Lewisham council protest 2nite 6pm Catford town hall: fury @ Bullock's huge cuts list for a deprived borough ... Cops losing control at lewisham ... Ppl screaming let us in ... This is mad never seen protest like it ... Ppl have broken past cops into town hall ... Riot cops at a council meeting jesus ... Now ppl fighting riot cops ... Think yr going to need some bigger cops gideon ... Jesus ppl r going for the police theyre fighting back ... Whole street outside lewisham council is closed + full of coppers ... Everyone at this protest sayng theyre inspired by the students ... Gideon youve got a big fuckn problem here Ive never seen ppl take on riot cops ... Lewisham is a Labour council too. Jesus man that's anger ... Lewisham is a v poor borough. What does the govt expect?
When was the last time an attempt was made to storm a council meeting by a 400-strong protest? I don't know but there's a report here and a video here.
Kate's final comment is right. In my experience over the last few years of doing stalls and speaking to hundreds of people on the streets and their doorsteps there has been an undercurrent of anger, but an anger tempered by isolation, impotence and hopelessness. You can strike and protest as much as you like, they'll never solve anything. Indeed when I was in the Socialist Party one comrade called this 'proxy consciousness': a disillusionment with, irreverence toward, and alienation from official party politics married to a fundamental lack of belief in one's ability to change things. Many a conversation took place where someone would agree with your points about class, inequality, New Labour, pensions, banks, NHS and whatever, but after they'd leave with a nod of the head and wish you good luck. They were issues people cared about, but they didn't see them as issues they should take charge of and fight for: that was what we, "the activists" did. And how could it be otherwise after the defeats of the 80s, the throwing back of working class consciousness, the collapse of a world-wide alternative to capitalism (despite its obvious problems and grotesqueries), the expunging of socialism from everyday politics and the successful sell of consumerism to millions of atomised people?

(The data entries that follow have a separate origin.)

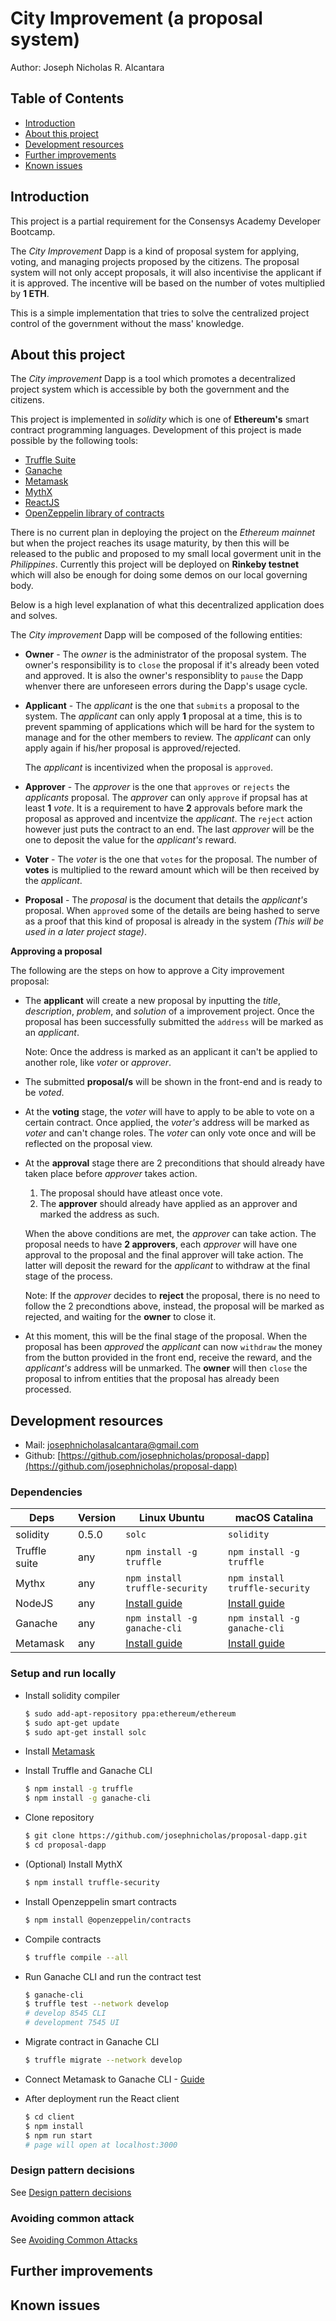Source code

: # City Improvement (a proposal system)

Author: Joseph Nicholas R. Alcantara

## Table of Contents
- [Introduction](#introduction)
- [About this project](#about-this-project)
- [Development resources](#development-resources)
- [Further improvements](#further-improvements)
- [Known issues](#known-issues)

## Introduction

This project is a partial requirement for the Consensys Academy Developer Bootcamp.

The *City Improvement* Dapp is a kind of proposal system for applying, voting, and managing projects proposed by the citizens. The proposal system will not only accept proposals, it will also incentivise the applicant if it is approved. The incentive will be based on the number of votes multiplied by **1 ETH**.

This is a simple implementation that tries to solve the centralized project control of the government without the mass' knowledge.

## About this project

The *City improvement* Dapp is a tool which promotes a decentralized project system which is accessible by both the government and the citizens.

This project is implemented in *solidity* which is one of **Ethereum's** smart contract programming languages. Development of this project is made possible by the following tools:

- [Truffle Suite]()
- [Ganache]()
- [Metamask]()
- [MythX]()
- [ReactJS]()
- [OpenZeppelin library of contracts]()

There is no current plan in deploying the project on the *Ethereum mainnet* but when the project reaches its usage maturity, by then this will be released to the public and proposed to my small local goverment unit in the *Philippines*. Currently this project will be deployed on **Rinkeby testnet** which will also be enough for doing some demos on our local governing body.

Below is a high level explanation of what this decentralized application does and solves.

The *City improvement* Dapp will be composed of the following entities:

- **Owner** - The *owner* is the administrator of the proposal system. The owner's responsibility is to `close` the proposal if it's already been      voted and approved. It is also the owner's responsiblity to `pause` the Dapp whenver there are unforeseen errors during the Dapp's usage cycle.

- **Applicant** - The *applicant* is the one that `submits` a proposal to the system. The *applicant* can only apply **1** proposal at a time, this is to prevent spamming of applications which will be hard for the system to manage and for the other members to review. The *applicant* can only apply again if his/her proposal is approved/rejected.

    The *applicant* is incentivized when the proposal is `approved`.

- **Approver** - The *approver* is the one that `approves` or `rejects` the *applicants* proposal. The *approver* can only `approve` if propsal has at least **1** *vote*. It is a requirement to have **2** approvals before mark the proposal as approved and incentvize the *applicant*. The `reject` action however just puts the contract to an end. The last *approver* will be the one to deposit the value for the *applicant's* reward.

- **Voter** - The *voter* is the one that `votes` for the proposal. The number of **votes** is multiplied to the reward amount which will be then received by the *applicant*.

- **Proposal** - The *proposal* is the document that details the *applicant's* proposal. When `approved` some of the details are being hashed to serve as a proof that this kind of proposal is already in the system *(This will be used in a later project stage)*.

**Approving a proposal**

The following are the steps on how to approve a City improvement proposal:

- The **applicant** will create a new proposal by inputting the *title*, *description*, *problem*, and *solution* of a improvement project. Once the proposal has been successfully submitted the `address` will be marked as an *applicant*.

    Note: Once the address is marked as an applicant it can't be applied to another role, like *voter* or *approver*.

- The submitted **proposal/s** will be shown in the front-end and is ready to be *voted*.

- At the **voting** stage, the *voter* will have to apply to be able to vote on a certain contract. Once applied, the *voter's* address will be marked as *voter* and can't change roles. The *voter* can only vote once and will be reflected on the proposal view.

- At the **approval** stage there are 2 preconditions that should already have taken place before *approver* takes action.

    1. The proposal should have atleast once vote.
    2. The **approver** should already have applied as an approver and marked the address as such.

    When the above conditions are met, the *approver* can take action. The proposal needs to have **2 approvers**, each *approver* will have one approval to the proposal and the final approver will take action. The latter will deposit the reward for the *applicant* to withdraw at the final stage of the process.

    Note: If the *approver* decides to **reject** the proposal, there is no need to follow the 2 precondtions above, instead, the proposal will be marked as rejected, and waiting for the **owner** to close it.

- At this moment, this will be the final stage of the proposal. When the proposal has been *approved* the *applicant* can now `withdraw` the money from the button provided in the front end, receive the reward, and the *applicant's* address will be unmarked.
    The **owner** will then `close` the proposal to infrom entities that the proposal has already been processed.

## Development resources

- Mail: [josephnicholasalcantara@gmail.com](mailto:josephnicholasalcantara@gmail.com)
- Github: [https://github.com/josephnicholas/proposal-dapp](https://github.com/josephnicholas/proposal-dapp)

### Dependencies

| Deps          | Version| Linux Ubuntu    | macOS Catalina     |
| ------------  | -------| --------------  | ------------------ |
| solidity      | 0.5.0  | `solc`                        | `solidity`|
| Truffle suite | any    | `npm install -g truffle`      | `npm install -g truffle`  |
| Mythx         | any    | `npm install truffle-security`| `npm install truffle-security`  |
| NodeJS        | any    | [Install guide](https://nodejs.org/en/download/package-manager/) | [Install guide](https://nodejs.org/en/download/package-manager/)  |
| Ganache       | any    | `npm install -g ganache-cli`  | `npm install -g ganache-cli`  |
| Metamask      | any    | [Install guide](https://metamask.io/)  | [Install guide](https://metamask.io/)  |

### Setup and run locally

- Install solidity compiler
    ```bash
    $ sudo add-apt-repository ppa:ethereum/ethereum
    $ sudo apt-get update
    $ sudo apt-get install solc
    ```

- Install [Metamask](https://metamask.io/)

- Install Truffle and Ganache CLI
    ```bash
    $ npm install -g truffle
    $ npm install -g ganache-cli
    ```

- Clone repository
    ```bash
    $ git clone https://github.com/josephnicholas/proposal-dapp.git
    $ cd proposal-dapp
    ```

- (Optional) Install MythX
    ```bash
    $ npm install truffle-security
    ```

- Install Openzeppelin smart contracts
    ```bash
    $ npm install @openzeppelin/contracts
    ```

- Compile contracts
    ```bash
    $ truffle compile --all
    ```

- Run Ganache CLI and run the contract test
    ```bash
    $ ganache-cli
    $ truffle test --network develop
    # develop 8545 CLI
    # development 7545 UI
    ```

- Migrate contract in Ganache CLI
    ```bash
    $ truffle migrate --network develop
    ```

- Connect Metamask to Ganache CLI - [Guide](https://www.trufflesuite.com/tutorials/pet-shop#interacting-with-the-dapp-in-a-browser)

- After deployment run the React client
    ```bash
    $ cd client
    $ npm install
    $ npm run start
    # page will open at localhost:3000
    ```

### Design pattern decisions
See [Design pattern decisions](design_pattern_decisions.md)

### Avoiding common attack
See [Avoiding Common Attacks](avoiding_common_attacks.md)

## Further improvements

## Known issues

Nevertheless the combustible material was there and now it is being touched off. I can't remember who said students are the advance guard of the working class, but the support and solidarity the 10.11.10 protest and subsequent days of actions and occupations have inspired is bleeding into wider layers of the population. As Kate notes, "everyone on the protest saying they're inspired by students".
It does also mean the labour movement and the left have to up its game. I'm sure it's the same for many others reading this: up until this year really - and leaving aside the build up to the Iraq war - my experience of the period has been a series of small-scale set pieces. A strike here. A campaign against a closure there. Struggles have been isolated with little in the way of mass expressions of solidarity. But now all bets are off. Class struggle, previously subterranean has now exploded out into the open. Confidence is building rapidly, especially among younger people and no one has the ability to shut it down. A new carnival of protest has ridden into town seething with energy and vitality. For many people who've been knocking around the labour movement for years, the sudden explosions of activity are as strange and alien to us as it is to the raw demonstrators and occupiers who are tasting activism for the first time. And while this is an unfamiliar situation to us, it is doubly so for the powers that be. As tonight's scenes from Lewisham repeat themselves over the coming weeks and months ahead, the discomfiture of having a movement breathing down your neck will be felt by politicians from all parties who vote to cut, however reluctantly they may do so.
The left has to adapt and win this new movement to socialism by persuasion, passion and above all politics. That is the acid test the situation demands. It is how we will be judged by the movement before us and the generations who come after us. Are we up to it?